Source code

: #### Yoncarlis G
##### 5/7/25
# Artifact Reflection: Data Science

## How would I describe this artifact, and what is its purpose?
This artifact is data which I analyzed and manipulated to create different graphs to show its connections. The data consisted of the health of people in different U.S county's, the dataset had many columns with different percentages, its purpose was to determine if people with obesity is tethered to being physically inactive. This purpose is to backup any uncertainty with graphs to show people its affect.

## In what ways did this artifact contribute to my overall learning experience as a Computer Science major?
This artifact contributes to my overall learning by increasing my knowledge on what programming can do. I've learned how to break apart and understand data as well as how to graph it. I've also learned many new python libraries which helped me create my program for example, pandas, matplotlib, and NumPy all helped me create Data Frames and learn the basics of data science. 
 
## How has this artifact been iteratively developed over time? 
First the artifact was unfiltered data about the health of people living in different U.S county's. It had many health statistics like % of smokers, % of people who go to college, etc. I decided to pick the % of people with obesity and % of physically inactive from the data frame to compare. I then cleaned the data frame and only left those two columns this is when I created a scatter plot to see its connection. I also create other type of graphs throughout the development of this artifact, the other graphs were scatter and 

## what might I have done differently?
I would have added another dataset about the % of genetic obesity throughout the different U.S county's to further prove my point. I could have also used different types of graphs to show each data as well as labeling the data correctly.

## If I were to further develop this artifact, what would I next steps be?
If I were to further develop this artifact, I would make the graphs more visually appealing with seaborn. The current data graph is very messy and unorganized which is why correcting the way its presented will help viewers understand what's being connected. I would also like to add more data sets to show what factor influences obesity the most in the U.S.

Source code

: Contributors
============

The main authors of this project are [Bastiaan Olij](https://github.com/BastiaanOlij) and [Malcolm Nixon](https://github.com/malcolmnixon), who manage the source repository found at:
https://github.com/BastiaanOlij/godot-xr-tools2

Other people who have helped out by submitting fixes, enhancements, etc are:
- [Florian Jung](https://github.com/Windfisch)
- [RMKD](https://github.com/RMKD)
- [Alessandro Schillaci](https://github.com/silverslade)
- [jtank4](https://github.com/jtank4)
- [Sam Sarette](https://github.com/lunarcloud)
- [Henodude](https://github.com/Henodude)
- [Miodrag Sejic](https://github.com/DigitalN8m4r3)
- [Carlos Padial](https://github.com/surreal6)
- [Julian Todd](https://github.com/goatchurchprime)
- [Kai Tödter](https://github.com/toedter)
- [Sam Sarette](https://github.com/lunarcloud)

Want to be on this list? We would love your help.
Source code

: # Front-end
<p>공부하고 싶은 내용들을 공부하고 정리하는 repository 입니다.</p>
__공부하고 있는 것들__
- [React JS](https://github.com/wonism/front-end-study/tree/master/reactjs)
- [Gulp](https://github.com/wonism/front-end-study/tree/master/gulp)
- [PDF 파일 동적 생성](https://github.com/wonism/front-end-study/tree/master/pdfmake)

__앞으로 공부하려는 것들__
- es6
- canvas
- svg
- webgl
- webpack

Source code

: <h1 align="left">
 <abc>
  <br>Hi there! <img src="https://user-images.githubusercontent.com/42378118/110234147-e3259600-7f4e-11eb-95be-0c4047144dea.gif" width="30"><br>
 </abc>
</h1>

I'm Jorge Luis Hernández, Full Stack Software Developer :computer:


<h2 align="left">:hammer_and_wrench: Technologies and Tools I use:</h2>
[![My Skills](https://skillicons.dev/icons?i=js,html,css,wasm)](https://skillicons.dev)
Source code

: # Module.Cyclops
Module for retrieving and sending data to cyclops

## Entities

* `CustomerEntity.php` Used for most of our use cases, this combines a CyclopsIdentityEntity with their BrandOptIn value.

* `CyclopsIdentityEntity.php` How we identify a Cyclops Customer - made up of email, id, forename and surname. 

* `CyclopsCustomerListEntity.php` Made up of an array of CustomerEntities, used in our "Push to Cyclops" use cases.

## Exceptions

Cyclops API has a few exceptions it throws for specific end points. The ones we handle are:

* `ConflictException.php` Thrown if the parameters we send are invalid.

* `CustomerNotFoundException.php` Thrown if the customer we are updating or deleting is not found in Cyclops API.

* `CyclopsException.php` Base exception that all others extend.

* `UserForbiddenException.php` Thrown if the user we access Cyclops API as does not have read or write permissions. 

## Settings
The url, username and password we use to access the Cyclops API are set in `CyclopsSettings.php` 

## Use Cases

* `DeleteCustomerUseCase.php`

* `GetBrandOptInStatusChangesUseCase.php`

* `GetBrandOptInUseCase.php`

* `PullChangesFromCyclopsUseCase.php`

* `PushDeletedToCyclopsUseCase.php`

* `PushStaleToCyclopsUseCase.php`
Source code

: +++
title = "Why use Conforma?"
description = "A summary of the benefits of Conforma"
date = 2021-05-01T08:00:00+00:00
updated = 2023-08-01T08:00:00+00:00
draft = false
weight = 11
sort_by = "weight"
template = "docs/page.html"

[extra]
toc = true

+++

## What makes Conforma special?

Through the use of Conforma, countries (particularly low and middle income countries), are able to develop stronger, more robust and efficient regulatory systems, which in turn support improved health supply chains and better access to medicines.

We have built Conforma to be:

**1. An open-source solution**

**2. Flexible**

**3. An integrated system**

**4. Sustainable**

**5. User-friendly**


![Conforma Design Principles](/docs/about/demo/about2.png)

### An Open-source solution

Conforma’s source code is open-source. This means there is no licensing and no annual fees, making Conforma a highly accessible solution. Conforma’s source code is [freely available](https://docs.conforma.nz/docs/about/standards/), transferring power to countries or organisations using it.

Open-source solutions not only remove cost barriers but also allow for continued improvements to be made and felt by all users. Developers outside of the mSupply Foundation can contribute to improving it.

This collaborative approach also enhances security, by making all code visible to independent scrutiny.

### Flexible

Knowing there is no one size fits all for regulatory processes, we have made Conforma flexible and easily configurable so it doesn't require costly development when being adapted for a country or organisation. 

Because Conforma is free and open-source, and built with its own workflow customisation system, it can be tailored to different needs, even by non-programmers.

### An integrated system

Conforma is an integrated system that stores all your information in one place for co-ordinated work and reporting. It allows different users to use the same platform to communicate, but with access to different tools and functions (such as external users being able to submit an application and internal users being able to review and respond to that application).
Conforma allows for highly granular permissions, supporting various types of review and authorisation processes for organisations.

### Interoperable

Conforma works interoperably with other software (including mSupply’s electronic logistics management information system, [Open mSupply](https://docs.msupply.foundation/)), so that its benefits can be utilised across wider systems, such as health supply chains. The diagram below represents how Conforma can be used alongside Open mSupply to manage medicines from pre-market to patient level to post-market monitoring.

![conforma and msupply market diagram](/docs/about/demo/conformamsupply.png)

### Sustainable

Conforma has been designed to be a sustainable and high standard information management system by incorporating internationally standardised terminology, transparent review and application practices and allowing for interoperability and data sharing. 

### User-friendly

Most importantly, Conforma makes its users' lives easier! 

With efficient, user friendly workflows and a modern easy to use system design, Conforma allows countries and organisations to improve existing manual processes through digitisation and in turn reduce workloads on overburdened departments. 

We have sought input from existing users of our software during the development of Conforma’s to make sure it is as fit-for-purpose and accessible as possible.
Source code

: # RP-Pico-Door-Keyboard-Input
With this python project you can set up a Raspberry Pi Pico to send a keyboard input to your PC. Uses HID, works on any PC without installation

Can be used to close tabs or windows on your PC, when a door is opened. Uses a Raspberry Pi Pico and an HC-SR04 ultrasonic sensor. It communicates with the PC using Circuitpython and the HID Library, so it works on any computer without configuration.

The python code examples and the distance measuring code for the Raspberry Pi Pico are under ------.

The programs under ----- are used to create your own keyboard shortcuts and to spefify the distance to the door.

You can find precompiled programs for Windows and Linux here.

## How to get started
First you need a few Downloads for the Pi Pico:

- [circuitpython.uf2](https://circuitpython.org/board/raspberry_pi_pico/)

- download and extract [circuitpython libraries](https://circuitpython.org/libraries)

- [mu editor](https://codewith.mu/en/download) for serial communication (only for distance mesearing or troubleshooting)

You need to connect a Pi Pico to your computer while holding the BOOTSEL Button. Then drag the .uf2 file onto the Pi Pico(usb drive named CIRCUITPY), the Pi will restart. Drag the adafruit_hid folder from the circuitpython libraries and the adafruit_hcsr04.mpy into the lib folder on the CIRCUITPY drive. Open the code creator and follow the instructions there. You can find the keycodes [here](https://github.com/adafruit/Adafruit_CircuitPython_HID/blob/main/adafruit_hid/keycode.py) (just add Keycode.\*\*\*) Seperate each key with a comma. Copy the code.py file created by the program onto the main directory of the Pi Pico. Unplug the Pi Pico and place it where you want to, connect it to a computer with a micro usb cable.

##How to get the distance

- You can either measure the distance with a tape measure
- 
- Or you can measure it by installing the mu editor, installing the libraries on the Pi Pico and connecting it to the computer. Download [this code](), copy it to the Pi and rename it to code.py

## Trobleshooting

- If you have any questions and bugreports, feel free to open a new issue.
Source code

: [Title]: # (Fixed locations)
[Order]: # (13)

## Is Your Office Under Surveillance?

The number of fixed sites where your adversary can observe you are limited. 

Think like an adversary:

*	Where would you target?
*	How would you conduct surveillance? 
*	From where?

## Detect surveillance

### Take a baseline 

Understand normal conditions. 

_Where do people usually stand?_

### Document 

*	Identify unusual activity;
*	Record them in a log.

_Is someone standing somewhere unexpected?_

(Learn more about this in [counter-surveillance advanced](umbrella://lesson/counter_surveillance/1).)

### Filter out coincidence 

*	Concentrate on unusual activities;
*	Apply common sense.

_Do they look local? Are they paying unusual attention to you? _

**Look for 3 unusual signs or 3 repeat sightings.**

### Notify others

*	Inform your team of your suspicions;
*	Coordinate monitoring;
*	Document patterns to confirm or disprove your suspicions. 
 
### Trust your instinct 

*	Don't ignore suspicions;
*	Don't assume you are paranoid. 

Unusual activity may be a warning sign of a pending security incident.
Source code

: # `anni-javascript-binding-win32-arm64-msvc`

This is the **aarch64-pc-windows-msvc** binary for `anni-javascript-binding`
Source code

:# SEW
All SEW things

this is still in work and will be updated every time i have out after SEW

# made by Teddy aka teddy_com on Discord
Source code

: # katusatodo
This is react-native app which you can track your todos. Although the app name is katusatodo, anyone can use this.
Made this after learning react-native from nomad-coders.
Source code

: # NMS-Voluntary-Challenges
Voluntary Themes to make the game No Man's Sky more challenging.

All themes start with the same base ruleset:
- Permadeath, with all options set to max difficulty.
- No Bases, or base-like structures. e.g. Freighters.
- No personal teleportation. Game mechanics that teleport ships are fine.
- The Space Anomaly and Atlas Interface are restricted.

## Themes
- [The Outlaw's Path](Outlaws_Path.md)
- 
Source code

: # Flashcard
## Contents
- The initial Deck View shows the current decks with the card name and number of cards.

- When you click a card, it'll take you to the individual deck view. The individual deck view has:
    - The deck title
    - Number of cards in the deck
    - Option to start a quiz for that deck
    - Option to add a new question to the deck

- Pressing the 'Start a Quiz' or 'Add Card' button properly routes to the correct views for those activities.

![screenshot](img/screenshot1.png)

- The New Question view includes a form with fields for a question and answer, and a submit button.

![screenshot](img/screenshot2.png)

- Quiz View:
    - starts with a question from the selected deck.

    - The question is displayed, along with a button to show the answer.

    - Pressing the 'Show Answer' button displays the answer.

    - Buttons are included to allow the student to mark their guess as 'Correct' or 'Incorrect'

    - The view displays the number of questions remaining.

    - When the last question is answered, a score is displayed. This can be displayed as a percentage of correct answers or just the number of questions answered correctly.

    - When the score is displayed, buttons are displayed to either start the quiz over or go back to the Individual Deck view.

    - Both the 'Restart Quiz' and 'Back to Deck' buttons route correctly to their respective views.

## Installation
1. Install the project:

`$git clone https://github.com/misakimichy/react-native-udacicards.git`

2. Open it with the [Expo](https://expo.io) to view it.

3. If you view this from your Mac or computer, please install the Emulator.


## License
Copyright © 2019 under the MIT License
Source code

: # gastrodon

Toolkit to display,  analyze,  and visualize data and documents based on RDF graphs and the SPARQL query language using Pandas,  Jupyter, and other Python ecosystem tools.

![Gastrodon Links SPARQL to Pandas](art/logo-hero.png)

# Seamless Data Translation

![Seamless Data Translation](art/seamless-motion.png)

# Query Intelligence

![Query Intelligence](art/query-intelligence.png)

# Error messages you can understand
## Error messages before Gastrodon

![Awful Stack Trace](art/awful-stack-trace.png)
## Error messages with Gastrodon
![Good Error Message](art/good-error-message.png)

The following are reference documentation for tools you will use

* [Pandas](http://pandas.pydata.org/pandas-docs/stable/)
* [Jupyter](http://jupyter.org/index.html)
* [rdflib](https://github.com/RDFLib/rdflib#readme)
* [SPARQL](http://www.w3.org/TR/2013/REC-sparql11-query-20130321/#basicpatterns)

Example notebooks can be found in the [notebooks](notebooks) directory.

◆ Goal of the exercise: Please give back exactly the lines of this listing beginning at the line with "# made by Teddy aka teddy_com on Discord" and ending with the line with "- No personal", both included, and nothing else.

◆ Expected answer:
# made by Teddy aka teddy_com on Discord
Source code

: # katusatodo
This is react-native app which you can track your todos. Although the app name is katusatodo, anyone can use this.
Made this after learning react-native from nomad-coders.
Source code

: # NMS-Voluntary-Challenges
Voluntary Themes to make the game No Man's Sky more challenging.

All themes start with the same base ruleset:
- Permadeath, with all options set to max difficulty.
- No Bases, or base-like structures. e.g. Freighters.
- No personal teleportation. Game mechanics that teleport ships are fine.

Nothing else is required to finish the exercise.